E a jornada de Isabel Wilkerson continua no livro, mostrando os pequenos avanços na gestão Obama, e os retrocessos na gestão Trump. Mas ainda fica a certeza de que ainda falta muito para que tanto os Estados Unidos, como o mundo, cada um dentro de sua particularidade, supere a questão da casta. Ela, assim como o racismo, está tão impregnado na nossa existência, que todos nós acabamos sendo racistas mesmo quando dizemos não ser. Muita coisa tem que ser mudada, e todos nós temos muito a aprender.
Como Einstein mesmo disse, quando desembarcou nos EUA fugindo da Alemanha nazista: "O mal mais grave é o tratamento dado ao preto. Qualquer pessoa que se vê confrontada com esse estado de coisas em uma idade mais madura sente não apenas a injustiça, mas o desprezo do princípio dos Pais Fundadores dos Estados Unidos, segundo o qual 'todos os homens nascem iguais'". Einstein repudiava com todas as forças preconceito de raça, pois ele, como judeu, sabia exatamente como era isso.
Em um mundo desigual, especialmente se esse mundo é regido por castas, temos que entender que todas as pessoas, desde as da casta inferior quanto a superior, vão colher bons frutos quando os que estão em desvantagem têm suas necessidades atendidas. Todos crescem quando os pobres e os que estão na base da pirâmide econômica e social progridem. Isabel Wilkerson dá o exemplo das proteções legais que mulheres possuem no trabalho — o benefício de um, melhora a todos.
Mas o problema maior é que em uma sociedade desigual quem está no topo não quer sair de lá. Mesmo que tentemos explicar o conceito acima (de que quando os de baixo ascendem, todos melhoram), é a cor da pele que os fizeram se achar superiores, e é a cor da pele que é o último subterfúgio para mostrarem que são superiores desde seu nascimento.
Enquanto lia o livro pensava muito na questão do meu privilégio em ser branco no Brasil. Como me disse uma vez meu amigo Thiago Alves: só no Brasil eu sou considerado branco, pois nos Estados Unidos eu sou considerado latino. Mas levando em conta que sou classificado como "branco" no Brasil, nossa obrigação não é chegar em pessoas do grupo que sofre perseguição e dizer que "não fui racista", ou ditar o que é ofensivo, doloroso ou degradante.
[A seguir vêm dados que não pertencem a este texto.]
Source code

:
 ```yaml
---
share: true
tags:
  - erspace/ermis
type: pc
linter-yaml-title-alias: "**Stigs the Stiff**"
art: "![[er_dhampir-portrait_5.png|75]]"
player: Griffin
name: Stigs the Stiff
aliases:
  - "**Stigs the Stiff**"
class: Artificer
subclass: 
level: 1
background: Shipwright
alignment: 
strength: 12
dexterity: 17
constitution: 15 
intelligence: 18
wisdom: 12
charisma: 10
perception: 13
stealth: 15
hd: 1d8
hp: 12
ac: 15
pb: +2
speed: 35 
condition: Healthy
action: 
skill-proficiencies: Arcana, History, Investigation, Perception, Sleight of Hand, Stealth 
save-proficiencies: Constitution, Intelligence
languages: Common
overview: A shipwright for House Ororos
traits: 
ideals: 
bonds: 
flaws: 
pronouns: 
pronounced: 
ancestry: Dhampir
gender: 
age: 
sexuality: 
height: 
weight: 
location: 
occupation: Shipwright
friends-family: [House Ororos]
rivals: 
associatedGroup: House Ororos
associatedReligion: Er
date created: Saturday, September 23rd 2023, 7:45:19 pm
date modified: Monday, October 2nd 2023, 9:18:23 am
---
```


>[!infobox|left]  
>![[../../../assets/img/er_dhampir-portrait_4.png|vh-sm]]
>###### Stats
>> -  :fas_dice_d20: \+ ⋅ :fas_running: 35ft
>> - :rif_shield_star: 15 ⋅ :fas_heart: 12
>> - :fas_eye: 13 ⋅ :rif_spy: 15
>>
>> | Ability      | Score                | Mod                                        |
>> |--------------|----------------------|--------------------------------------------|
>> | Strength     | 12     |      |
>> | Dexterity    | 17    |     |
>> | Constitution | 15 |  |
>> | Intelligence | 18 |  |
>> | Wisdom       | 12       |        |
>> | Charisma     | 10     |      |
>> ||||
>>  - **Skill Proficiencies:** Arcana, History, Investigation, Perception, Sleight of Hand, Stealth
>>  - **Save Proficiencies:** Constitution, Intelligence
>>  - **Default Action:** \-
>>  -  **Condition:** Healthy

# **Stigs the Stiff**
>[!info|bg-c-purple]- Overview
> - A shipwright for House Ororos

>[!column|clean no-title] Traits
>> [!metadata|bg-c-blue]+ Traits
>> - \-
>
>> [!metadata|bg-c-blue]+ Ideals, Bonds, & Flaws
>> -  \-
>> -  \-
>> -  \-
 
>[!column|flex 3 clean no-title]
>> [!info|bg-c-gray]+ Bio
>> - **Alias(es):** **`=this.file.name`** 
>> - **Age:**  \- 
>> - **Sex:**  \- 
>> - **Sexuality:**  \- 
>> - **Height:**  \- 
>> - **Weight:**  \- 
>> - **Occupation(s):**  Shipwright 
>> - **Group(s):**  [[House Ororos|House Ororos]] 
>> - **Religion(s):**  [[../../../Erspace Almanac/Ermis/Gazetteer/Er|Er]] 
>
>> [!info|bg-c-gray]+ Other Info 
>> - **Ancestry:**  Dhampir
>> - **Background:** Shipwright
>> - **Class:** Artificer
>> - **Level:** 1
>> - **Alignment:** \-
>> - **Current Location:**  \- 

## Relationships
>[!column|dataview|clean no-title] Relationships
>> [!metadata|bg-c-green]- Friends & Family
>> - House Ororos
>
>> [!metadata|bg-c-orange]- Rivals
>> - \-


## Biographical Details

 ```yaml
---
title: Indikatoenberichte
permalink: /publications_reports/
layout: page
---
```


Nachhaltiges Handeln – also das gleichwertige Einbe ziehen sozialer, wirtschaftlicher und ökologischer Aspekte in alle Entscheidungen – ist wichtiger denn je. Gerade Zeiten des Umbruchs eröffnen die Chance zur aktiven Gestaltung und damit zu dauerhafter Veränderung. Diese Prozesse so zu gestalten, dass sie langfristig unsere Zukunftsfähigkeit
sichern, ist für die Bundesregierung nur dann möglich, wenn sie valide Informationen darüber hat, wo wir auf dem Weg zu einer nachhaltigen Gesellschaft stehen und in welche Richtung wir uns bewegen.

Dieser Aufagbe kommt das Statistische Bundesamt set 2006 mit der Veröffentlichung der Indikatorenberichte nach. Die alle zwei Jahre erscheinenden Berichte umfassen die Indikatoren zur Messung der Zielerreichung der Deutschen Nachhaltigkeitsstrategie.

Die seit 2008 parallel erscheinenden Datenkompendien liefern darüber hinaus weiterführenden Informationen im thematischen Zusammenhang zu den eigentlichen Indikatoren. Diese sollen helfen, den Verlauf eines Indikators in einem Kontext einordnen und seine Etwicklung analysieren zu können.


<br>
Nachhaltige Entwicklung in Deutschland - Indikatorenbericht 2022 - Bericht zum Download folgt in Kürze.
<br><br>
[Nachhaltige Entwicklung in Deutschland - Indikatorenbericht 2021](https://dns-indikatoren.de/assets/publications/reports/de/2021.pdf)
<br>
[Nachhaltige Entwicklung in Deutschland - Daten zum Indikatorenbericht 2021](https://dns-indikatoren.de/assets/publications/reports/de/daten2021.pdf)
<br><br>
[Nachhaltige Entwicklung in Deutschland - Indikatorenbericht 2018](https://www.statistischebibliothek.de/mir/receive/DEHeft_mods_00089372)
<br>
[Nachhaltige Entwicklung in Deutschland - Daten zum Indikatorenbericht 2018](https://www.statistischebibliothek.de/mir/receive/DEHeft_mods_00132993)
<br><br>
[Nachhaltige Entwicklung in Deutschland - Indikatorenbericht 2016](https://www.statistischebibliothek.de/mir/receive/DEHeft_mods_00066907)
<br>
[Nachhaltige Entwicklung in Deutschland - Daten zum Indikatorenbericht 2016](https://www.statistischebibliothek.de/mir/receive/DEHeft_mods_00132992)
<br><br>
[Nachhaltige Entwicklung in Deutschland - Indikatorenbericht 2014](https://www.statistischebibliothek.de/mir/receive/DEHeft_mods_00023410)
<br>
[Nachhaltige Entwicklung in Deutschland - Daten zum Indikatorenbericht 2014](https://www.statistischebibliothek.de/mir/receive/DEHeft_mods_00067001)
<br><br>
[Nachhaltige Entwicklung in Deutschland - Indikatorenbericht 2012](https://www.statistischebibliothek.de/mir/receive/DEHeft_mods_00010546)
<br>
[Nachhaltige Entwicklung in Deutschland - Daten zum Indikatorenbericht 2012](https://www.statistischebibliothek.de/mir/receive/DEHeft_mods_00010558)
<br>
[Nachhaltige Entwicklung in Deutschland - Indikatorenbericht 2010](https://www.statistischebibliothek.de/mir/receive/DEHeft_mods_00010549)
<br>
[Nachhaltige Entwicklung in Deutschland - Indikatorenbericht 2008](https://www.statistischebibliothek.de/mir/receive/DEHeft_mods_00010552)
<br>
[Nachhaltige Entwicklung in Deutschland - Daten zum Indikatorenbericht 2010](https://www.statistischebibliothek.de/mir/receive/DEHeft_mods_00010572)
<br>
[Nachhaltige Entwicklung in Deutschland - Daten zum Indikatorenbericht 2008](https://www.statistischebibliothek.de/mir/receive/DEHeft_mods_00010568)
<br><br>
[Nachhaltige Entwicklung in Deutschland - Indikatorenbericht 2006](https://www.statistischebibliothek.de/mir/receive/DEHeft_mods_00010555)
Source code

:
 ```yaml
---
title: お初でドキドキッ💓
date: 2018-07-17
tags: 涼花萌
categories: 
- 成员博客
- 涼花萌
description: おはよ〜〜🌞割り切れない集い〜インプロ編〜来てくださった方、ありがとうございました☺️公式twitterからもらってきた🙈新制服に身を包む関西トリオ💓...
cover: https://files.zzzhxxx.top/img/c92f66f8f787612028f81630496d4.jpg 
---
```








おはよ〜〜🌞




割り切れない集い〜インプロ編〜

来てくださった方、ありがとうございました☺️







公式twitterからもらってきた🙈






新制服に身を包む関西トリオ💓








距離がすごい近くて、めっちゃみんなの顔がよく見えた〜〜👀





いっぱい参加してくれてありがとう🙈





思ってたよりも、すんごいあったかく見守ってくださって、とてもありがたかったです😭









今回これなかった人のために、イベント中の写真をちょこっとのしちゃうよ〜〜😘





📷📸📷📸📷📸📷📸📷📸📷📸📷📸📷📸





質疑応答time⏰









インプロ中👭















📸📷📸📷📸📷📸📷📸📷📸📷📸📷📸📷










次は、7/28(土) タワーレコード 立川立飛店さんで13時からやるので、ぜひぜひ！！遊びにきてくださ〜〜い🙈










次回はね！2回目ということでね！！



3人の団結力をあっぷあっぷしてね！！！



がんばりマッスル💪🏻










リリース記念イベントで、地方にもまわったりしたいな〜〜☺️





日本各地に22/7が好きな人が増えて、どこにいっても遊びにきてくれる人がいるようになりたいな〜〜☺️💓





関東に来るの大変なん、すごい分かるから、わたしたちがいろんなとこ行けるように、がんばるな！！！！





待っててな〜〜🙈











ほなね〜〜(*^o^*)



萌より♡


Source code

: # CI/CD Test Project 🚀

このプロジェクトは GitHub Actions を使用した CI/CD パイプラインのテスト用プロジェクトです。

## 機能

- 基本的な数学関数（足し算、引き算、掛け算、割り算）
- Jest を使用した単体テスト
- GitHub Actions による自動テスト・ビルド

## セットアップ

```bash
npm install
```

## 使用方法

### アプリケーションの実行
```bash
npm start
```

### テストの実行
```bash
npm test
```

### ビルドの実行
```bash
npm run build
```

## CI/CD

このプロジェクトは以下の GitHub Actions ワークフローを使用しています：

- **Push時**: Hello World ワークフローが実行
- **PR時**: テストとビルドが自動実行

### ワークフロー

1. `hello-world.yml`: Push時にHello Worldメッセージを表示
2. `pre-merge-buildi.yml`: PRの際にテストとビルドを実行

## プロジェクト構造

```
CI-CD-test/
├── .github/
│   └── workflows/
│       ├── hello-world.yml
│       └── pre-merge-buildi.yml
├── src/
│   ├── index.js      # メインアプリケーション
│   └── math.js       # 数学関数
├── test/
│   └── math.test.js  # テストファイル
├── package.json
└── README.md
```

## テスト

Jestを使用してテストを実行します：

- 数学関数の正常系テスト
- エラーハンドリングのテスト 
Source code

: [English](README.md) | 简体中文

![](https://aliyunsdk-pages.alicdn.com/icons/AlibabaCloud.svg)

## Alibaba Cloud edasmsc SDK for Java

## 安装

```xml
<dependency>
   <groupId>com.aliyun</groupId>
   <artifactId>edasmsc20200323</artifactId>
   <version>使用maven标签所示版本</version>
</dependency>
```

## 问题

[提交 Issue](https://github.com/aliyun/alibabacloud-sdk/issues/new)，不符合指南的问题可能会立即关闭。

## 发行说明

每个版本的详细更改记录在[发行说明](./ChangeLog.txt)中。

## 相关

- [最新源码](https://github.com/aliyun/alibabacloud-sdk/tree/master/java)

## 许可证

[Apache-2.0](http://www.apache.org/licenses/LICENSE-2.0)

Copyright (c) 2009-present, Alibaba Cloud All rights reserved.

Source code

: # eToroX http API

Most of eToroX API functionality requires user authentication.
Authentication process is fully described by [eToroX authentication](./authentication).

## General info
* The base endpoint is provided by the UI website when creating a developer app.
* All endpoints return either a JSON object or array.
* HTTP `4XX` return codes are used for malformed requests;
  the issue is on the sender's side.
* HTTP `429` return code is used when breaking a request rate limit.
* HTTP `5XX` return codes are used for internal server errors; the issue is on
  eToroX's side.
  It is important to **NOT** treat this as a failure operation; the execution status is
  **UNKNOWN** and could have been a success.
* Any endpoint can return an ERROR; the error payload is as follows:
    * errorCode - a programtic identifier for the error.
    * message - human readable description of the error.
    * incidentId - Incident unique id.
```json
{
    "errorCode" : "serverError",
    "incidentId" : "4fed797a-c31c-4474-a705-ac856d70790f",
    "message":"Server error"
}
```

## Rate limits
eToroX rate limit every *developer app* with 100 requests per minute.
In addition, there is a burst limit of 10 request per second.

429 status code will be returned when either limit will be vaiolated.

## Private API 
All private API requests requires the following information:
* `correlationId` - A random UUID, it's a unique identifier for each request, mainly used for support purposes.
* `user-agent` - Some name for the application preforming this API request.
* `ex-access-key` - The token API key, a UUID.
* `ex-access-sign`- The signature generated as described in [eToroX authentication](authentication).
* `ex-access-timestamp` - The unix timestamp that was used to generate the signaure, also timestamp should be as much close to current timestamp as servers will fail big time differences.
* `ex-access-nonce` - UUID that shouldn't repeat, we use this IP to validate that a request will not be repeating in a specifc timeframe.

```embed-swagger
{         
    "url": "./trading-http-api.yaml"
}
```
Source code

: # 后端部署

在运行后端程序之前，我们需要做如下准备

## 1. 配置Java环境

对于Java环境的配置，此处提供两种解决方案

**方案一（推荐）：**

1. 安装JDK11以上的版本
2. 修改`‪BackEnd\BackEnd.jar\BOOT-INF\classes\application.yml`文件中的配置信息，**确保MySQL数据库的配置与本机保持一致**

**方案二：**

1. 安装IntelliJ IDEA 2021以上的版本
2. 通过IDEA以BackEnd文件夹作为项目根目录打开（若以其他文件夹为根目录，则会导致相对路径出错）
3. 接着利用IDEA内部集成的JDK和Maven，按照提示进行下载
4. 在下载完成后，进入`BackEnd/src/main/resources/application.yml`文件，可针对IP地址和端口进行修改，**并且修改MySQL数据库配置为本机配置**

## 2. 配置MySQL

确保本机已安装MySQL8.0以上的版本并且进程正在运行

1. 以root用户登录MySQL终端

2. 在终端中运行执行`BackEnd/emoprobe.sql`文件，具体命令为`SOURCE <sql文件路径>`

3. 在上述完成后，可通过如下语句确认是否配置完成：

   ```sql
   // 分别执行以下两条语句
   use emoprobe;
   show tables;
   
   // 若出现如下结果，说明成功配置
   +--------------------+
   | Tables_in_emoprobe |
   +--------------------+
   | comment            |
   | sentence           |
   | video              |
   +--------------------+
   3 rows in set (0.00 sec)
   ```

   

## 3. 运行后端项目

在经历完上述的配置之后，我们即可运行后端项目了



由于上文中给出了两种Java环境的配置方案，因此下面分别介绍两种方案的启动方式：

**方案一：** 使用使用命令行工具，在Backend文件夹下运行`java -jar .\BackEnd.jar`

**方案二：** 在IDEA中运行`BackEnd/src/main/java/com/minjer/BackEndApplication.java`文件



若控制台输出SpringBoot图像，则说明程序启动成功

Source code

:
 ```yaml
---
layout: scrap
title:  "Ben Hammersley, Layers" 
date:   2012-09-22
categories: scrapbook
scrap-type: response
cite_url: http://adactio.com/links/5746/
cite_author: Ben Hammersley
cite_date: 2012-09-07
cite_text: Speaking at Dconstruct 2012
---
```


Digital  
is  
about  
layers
Nós, brancos, temos um infeliz privilégio nessa sociedade racista, e isso é um facto. Mas isso também nos traz uma responsabilidade imensa no que diz respeito de termos a obrigação moral de agir quando vemos outra pessoa sendo tratada de maneira injusta. O mínimo que podemos fazer para melhorar o mundo é não ficarmos calados, levarmos conhecimento bom, como esse livro da Wilkerson, e não piorar o sofrimento de pessoas de uma etnia que vem, injustamente, há séculos sendo alvo de todo tipo de racismo por um aspecto arbitrário: a cor de suas peles.